You’ve probably heard about the diaphragm and its importance for breathing when singing.

That is great but do you know other body parts that participate in proper breath control?

Some of you are saying (I can hear you): “Chest muscles.”

Yes!

And that’s where it usually ends.

Do you know that your back also moves during inhalation?

What about your sides? Or pelvic floor?

Many singers tend to focus just on the diaphragm. But that’s not the only muscle involved in breathing.

In this blog post, let us discover all the muscles and body parts involved in the inhalation phase of the breathing cycle. 

So how to breathe when singing?

I am going to introduce you to breathing exercises for singing that will help you uncover what it feels and looks like when you inhale efficiently for singing.

I like to call it The 360 Ring of Breath.

BONUS: Do You Breathe Correctly for Singing? Download a FREE Breathing Checklist. Discover Your Strengths and Areas for Development. Transform Your Breathing and Sing With Ease and Confidence. Click Here to Download It NOW!

breathing exercises for singing: posture

Posture

O.K. Posture.

You’ve heard it many times: “One way to improve your singing instantly is to work on your posture.”

It’s true.

I know it sounds basic but good posture for singing is often ignored.

It is easy to set up the right posture but may be challenging to maintain this posture while singing.

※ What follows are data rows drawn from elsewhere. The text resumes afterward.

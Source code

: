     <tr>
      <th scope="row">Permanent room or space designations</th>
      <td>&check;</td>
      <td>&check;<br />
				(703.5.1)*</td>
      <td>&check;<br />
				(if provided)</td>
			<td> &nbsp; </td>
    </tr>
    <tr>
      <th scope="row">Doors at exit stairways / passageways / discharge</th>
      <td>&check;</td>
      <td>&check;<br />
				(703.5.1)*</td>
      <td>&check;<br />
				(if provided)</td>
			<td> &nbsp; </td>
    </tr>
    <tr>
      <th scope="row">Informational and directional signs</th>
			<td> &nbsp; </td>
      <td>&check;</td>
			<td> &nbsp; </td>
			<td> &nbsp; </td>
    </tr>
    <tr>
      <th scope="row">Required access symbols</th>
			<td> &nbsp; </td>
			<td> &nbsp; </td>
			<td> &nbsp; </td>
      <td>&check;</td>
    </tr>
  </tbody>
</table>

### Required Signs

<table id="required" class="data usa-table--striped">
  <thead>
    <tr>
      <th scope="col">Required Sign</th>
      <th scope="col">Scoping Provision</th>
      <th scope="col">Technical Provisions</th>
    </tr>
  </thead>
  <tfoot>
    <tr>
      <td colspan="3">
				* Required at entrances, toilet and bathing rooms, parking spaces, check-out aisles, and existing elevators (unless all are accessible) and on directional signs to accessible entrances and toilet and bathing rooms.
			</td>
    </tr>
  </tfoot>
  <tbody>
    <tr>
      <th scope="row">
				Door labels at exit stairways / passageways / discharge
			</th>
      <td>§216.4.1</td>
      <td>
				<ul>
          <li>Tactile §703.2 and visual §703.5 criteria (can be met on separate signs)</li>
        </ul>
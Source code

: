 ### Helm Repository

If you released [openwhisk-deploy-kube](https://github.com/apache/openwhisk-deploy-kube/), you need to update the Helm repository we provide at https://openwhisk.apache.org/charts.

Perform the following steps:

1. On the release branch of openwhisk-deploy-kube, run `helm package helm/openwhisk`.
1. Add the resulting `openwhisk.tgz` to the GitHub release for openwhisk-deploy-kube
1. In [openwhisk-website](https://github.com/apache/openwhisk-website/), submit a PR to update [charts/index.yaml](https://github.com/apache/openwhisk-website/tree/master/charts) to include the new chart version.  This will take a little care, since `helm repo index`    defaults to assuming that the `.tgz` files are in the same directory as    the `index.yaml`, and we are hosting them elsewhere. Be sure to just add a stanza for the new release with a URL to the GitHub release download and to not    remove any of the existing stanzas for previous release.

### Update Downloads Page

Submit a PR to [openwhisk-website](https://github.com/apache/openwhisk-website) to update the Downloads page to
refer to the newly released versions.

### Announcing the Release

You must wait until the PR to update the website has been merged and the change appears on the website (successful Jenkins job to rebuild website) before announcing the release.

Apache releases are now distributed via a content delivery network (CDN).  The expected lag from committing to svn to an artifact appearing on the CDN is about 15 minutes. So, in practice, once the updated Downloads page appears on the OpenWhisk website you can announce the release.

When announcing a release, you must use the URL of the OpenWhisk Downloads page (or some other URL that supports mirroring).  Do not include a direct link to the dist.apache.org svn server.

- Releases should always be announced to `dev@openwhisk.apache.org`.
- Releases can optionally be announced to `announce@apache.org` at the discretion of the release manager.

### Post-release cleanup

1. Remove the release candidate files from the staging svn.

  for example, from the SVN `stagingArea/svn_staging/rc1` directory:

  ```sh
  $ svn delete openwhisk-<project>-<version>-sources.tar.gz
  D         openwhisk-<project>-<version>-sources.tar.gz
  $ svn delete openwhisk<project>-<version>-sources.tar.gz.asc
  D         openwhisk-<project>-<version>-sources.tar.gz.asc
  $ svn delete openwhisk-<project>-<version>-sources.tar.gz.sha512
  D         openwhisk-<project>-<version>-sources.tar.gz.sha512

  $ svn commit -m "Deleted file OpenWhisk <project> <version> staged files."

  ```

Once we shift our focus from standing tall to other aspects of singing (sound production, breathing, etc.), we lose good posture. Therefore, it is important to spend time and create the habit of maintaining good posture. 

Here is a little secret:

Really outstanding singing is all about having your entire body properly aligned to ensure that your vocal cords can move freely without any tension.

Here are a few tips to help you:

First, assess your posture when singing.

Ask yourself and observe:

  • Where is your head in relation to your body?
  • What about your chest and shoulders? Do they feel free or stiff?
  • Is your spine tall and straight?
  • How do your knees feel?
  • Where are your feet?

Here are some tips to find a good position for your body:

1. Stand up. Your feet are shoulder width apart with weight distributed evenly. You can put one foot forward if that is better for you but do not swing your body from side to side when singing. 

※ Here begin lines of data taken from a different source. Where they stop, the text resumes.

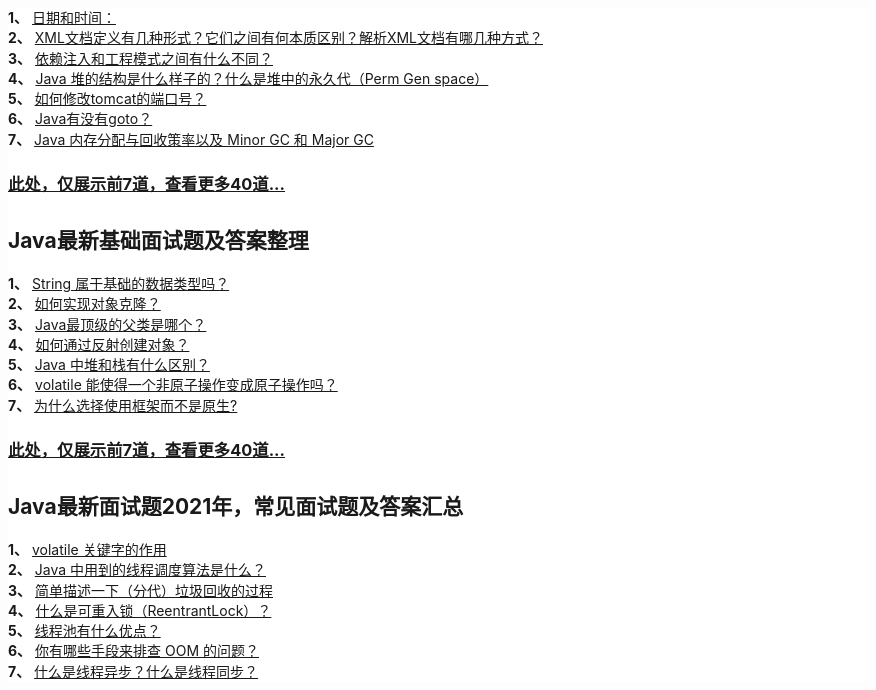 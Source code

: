 **1、** [日期和时间：](https://github.com/liantengda/JavaEngineerBooks/blob/master/docs/Java/Java最新2021年面试题，高级面试题及附答案解析.md#1日期和时间：)  
**2、** [XML文档定义有几种形式？它们之间有何本质区别？解析XML文档有哪几种方式？](https://github.com/liantengda/JavaEngineerBooks/blob/master/docs/Java/Java最新2021年面试题，高级面试题及附答案解析.md#2xml文档定义有几种形式它们之间有何本质区别解析xml文档有哪几种方式)  
**3、** [依赖注入和工程模式之间有什么不同？](https://github.com/liantengda/JavaEngineerBooks/blob/master/docs/Java/Java最新2021年面试题，高级面试题及附答案解析.md#3依赖注入和工程模式之间有什么不同)  
**4、** [Java 堆的结构是什么样子的？什么是堆中的永久代（Perm Gen space）](https://github.com/liantengda/JavaEngineerBooks/blob/master/docs/Java/Java最新2021年面试题，高级面试题及附答案解析.md#4java-堆的结构是什么样子的什么是堆中的永久代perm-gen-space)  
**5、** [如何修改tomcat的端口号？](https://github.com/liantengda/JavaEngineerBooks/blob/master/docs/Java/Java最新2021年面试题，高级面试题及附答案解析.md#5如何修改tomcat的端口号)  
**6、** [Java有没有goto？](https://github.com/liantengda/JavaEngineerBooks/blob/master/docs/Java/Java最新2021年面试题，高级面试题及附答案解析.md#6java有没有goto)  
**7、** [Java 内存分配与回收策率以及 Minor GC 和 Major GC](https://github.com/liantengda/JavaEngineerBooks/blob/master/docs/Java/Java最新2021年面试题，高级面试题及附答案解析.md#7java-内存分配与回收策率以及-minor-gc-和-major-gc)  

### [此处，仅展示前7道，查看更多40道...](https://github.com/liantengda/JavaEngineerBooks/blob/master/docs/Java/Java最新2021年面试题，高级面试题及附答案解析.md)  

## Java最新基础面试题及答案整理

**1、** [String 属于基础的数据类型吗？](https://github.com/liantengda/JavaEngineerBooks/blob/master/docs/Java/Java最新基础面试题及答案整理.md#1string-属于基础的数据类型吗)  
**2、** [如何实现对象克隆？](https://github.com/liantengda/JavaEngineerBooks/blob/master/docs/Java/Java最新基础面试题及答案整理.md#2如何实现对象克隆)  
**3、** [Java最顶级的父类是哪个？](https://github.com/liantengda/JavaEngineerBooks/blob/master/docs/Java/Java最新基础面试题及答案整理.md#3java最顶级的父类是哪个)  
**4、** [如何通过反射创建对象？](https://github.com/liantengda/JavaEngineerBooks/blob/master/docs/Java/Java最新基础面试题及答案整理.md#4如何通过反射创建对象)  
**5、** [Java 中堆和栈有什么区别？](https://github.com/liantengda/JavaEngineerBooks/blob/master/docs/Java/Java最新基础面试题及答案整理.md#5java-中堆和栈有什么区别)  
**6、** [volatile 能使得一个非原子操作变成原子操作吗？](https://github.com/liantengda/JavaEngineerBooks/blob/master/docs/Java/Java最新基础面试题及答案整理.md#6volatile-能使得一个非原子操作变成原子操作吗)  
**7、** [为什么选择使用框架而不是原生?](https://github.com/liantengda/JavaEngineerBooks/blob/master/docs/Java/Java最新基础面试题及答案整理.md#7为什么选择使用框架而不是原生)  

### [此处，仅展示前7道，查看更多40道...](https://github.com/liantengda/JavaEngineerBooks/blob/master/docs/Java/Java最新基础面试题及答案整理.md)  

## Java最新面试题2021年，常见面试题及答案汇总

**1、** [volatile 关键字的作用](https://github.com/liantengda/JavaEngineerBooks/blob/master/docs/Java/Java最新面试题2021年，常见面试题及答案汇总.md#1volatile-关键字的作用)  
**2、** [Java 中用到的线程调度算法是什么？](https://github.com/liantengda/JavaEngineerBooks/blob/master/docs/Java/Java最新面试题2021年，常见面试题及答案汇总.md#2java-中用到的线程调度算法是什么)  
**3、** [简单描述一下（分代）垃圾回收的过程](https://github.com/liantengda/JavaEngineerBooks/blob/master/docs/Java/Java最新面试题2021年，常见面试题及答案汇总.md#3简单描述一下分代垃圾回收的过程)  
**4、** [什么是可重入锁（ReentrantLock）？](https://github.com/liantengda/JavaEngineerBooks/blob/master/docs/Java/Java最新面试题2021年，常见面试题及答案汇总.md#4什么是可重入锁reentrantlock)  
**5、** [线程池有什么优点？](https://github.com/liantengda/JavaEngineerBooks/blob/master/docs/Java/Java最新面试题2021年，常见面试题及答案汇总.md#5线程池有什么优点)  
**6、** [你有哪些手段来排查 OOM 的问题？](https://github.com/liantengda/JavaEngineerBooks/blob/master/docs/Java/Java最新面试题2021年，常见面试题及答案汇总.md#6你有哪些手段来排查-oom-的问题)  
**7、** [什么是线程异步？什么是线程同步？](https://github.com/liantengda/JavaEngineerBooks/blob/master/docs/Java/Java最新面试题2021年，常见面试题及答案汇总.md#7什么是线程异步什么是线程同步)  

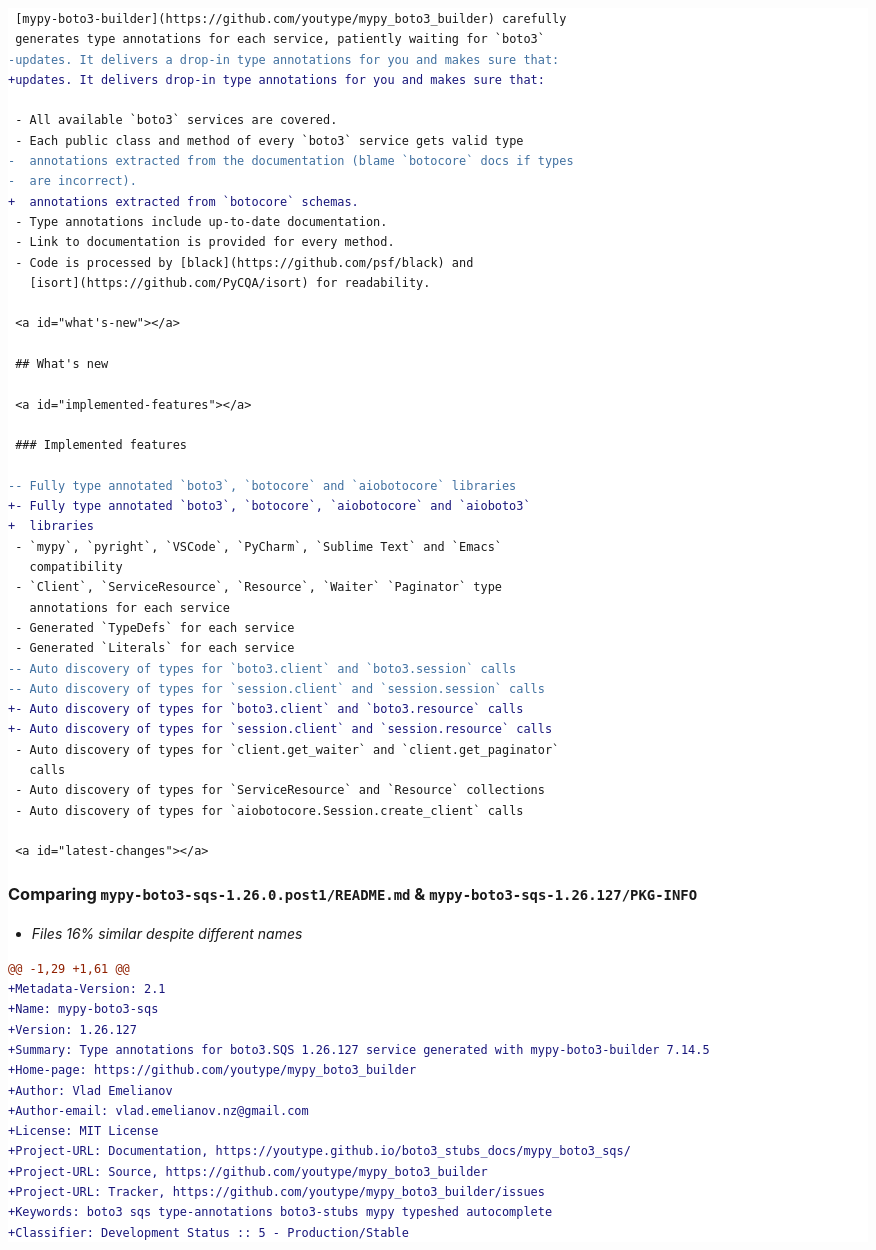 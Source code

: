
 ```diff
 [mypy-boto3-builder](https://github.com/youtype/mypy_boto3_builder) carefully
 generates type annotations for each service, patiently waiting for `boto3`
-updates. It delivers a drop-in type annotations for you and makes sure that:
+updates. It delivers drop-in type annotations for you and makes sure that:
 
 - All available `boto3` services are covered.
 - Each public class and method of every `boto3` service gets valid type
-  annotations extracted from the documentation (blame `botocore` docs if types
-  are incorrect).
+  annotations extracted from `botocore` schemas.
 - Type annotations include up-to-date documentation.
 - Link to documentation is provided for every method.
 - Code is processed by [black](https://github.com/psf/black) and
   [isort](https://github.com/PyCQA/isort) for readability.
 
 <a id="what's-new"></a>
 
 ## What's new
 
 <a id="implemented-features"></a>
 
 ### Implemented features
 
-- Fully type annotated `boto3`, `botocore` and `aiobotocore` libraries
+- Fully type annotated `boto3`, `botocore`, `aiobotocore` and `aioboto3`
+  libraries
 - `mypy`, `pyright`, `VSCode`, `PyCharm`, `Sublime Text` and `Emacs`
   compatibility
 - `Client`, `ServiceResource`, `Resource`, `Waiter` `Paginator` type
   annotations for each service
 - Generated `TypeDefs` for each service
 - Generated `Literals` for each service
-- Auto discovery of types for `boto3.client` and `boto3.session` calls
-- Auto discovery of types for `session.client` and `session.session` calls
+- Auto discovery of types for `boto3.client` and `boto3.resource` calls
+- Auto discovery of types for `session.client` and `session.resource` calls
 - Auto discovery of types for `client.get_waiter` and `client.get_paginator`
   calls
 - Auto discovery of types for `ServiceResource` and `Resource` collections
 - Auto discovery of types for `aiobotocore.Session.create_client` calls
 
 <a id="latest-changes"></a>
```

### Comparing `mypy-boto3-sqs-1.26.0.post1/README.md` & `mypy-boto3-sqs-1.26.127/PKG-INFO`

 * *Files 16% similar despite different names*

```diff
@@ -1,29 +1,61 @@
+Metadata-Version: 2.1
+Name: mypy-boto3-sqs
+Version: 1.26.127
+Summary: Type annotations for boto3.SQS 1.26.127 service generated with mypy-boto3-builder 7.14.5
+Home-page: https://github.com/youtype/mypy_boto3_builder
+Author: Vlad Emelianov
+Author-email: vlad.emelianov.nz@gmail.com
+License: MIT License
+Project-URL: Documentation, https://youtype.github.io/boto3_stubs_docs/mypy_boto3_sqs/
+Project-URL: Source, https://github.com/youtype/mypy_boto3_builder
+Project-URL: Tracker, https://github.com/youtype/mypy_boto3_builder/issues
+Keywords: boto3 sqs type-annotations boto3-stubs mypy typeshed autocomplete
+Classifier: Development Status :: 5 - Production/Stable
```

2. Relax your knees and hips. Do not lock your knees otherwise you can fall during singing. You don’t want that to happen to you! Relaxed knees allow you to be flexible and energized. Align your pelvis with the rest of the body.

3. Bring your chest up but do not stand like a soldier. Your shoulders are wide and down but not stiff. Your body feels tall and free! Imagine that your head is leading your whole torso in the upsight position. Follow the head and everything else will get aligned in a nice vertical line.

It is easy to say and much harder to actually do.

Use a mirror to check your position.

Initially, try to keep this position for 5 minutes; later increase the time to 7, 10 … minutes.

You may feel tired at the beginning because you are using muscles that you are not used to working.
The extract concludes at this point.